## What you need to do
Find all lines in the listing that include the word "Anzahl", then copy them.

--- START ---

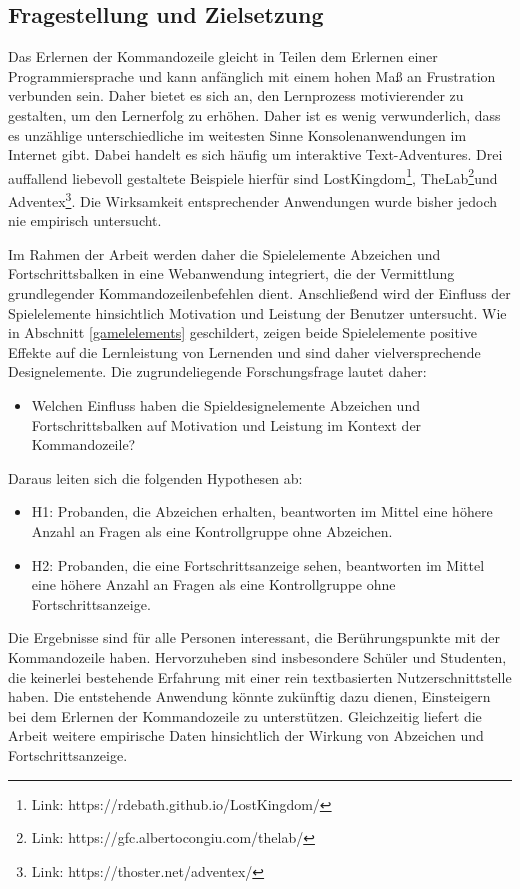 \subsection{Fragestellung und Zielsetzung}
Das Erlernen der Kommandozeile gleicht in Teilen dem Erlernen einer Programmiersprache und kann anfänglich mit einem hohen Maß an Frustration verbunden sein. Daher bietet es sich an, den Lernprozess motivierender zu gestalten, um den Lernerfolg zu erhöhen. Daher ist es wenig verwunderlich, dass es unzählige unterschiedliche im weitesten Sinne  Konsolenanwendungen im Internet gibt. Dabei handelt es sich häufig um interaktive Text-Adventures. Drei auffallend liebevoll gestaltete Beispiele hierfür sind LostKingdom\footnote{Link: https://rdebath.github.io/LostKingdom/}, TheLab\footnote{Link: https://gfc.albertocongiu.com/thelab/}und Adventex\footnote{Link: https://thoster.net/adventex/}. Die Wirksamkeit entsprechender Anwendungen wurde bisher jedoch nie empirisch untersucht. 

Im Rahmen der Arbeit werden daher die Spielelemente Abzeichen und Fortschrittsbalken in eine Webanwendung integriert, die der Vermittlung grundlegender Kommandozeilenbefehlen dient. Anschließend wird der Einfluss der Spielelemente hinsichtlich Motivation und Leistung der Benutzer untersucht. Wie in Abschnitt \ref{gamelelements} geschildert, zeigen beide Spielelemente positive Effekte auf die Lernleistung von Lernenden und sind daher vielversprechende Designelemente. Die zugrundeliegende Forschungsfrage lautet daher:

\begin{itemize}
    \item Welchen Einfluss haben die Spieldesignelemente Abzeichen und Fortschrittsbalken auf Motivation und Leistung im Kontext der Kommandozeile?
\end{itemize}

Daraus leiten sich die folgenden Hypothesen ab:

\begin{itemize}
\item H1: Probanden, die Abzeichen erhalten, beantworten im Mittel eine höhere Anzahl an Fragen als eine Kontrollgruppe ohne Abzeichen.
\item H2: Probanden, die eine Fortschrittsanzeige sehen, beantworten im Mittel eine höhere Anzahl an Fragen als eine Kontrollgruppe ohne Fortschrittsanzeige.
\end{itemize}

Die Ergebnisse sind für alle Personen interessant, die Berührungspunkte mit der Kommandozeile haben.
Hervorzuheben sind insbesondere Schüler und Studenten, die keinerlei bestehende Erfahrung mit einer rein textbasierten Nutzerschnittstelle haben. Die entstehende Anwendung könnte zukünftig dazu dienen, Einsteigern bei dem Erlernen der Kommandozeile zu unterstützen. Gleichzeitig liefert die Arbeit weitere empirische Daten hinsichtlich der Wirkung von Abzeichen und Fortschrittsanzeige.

--- END ---
--- START ---

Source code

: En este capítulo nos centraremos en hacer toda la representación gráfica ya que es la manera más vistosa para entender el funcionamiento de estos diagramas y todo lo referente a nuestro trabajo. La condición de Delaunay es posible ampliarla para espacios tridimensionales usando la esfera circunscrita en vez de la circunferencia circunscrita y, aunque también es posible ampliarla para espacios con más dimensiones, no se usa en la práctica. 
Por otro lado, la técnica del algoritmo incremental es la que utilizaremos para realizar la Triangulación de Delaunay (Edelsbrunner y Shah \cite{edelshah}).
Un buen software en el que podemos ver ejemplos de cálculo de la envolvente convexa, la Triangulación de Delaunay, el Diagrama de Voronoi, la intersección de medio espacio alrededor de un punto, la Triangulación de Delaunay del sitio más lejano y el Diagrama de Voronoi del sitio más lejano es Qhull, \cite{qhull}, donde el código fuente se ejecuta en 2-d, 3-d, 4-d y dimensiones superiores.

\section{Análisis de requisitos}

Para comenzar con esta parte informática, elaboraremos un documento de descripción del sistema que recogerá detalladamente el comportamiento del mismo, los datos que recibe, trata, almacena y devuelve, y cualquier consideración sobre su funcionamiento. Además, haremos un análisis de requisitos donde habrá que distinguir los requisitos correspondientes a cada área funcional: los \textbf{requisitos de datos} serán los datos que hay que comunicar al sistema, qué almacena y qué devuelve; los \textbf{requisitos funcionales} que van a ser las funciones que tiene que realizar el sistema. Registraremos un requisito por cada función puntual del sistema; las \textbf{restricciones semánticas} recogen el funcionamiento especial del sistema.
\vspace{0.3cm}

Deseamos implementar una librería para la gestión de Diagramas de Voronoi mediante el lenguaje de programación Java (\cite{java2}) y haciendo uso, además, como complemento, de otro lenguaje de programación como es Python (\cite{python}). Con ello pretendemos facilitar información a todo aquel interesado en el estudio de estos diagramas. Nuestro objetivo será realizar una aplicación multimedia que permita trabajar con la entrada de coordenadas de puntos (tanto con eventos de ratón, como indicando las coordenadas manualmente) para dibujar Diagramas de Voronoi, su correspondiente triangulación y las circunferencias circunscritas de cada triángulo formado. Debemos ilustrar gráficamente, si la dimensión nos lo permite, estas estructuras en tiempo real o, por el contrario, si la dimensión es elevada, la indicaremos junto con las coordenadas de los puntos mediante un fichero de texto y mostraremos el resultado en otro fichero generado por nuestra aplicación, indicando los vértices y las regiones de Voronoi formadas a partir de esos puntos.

--- END ---

## Result
\item H1: Probanden, die Abzeichen erhalten, beantworten im Mittel eine höhere Anzahl an Fragen als eine Kontrollgruppe ohne Abzeichen.
\item H2: Probanden, die eine Fortschrittsanzeige sehen, beantworten im Mittel eine höhere Anzahl an Fragen als eine Kontrollgruppe ohne Fortschrittsanzeige.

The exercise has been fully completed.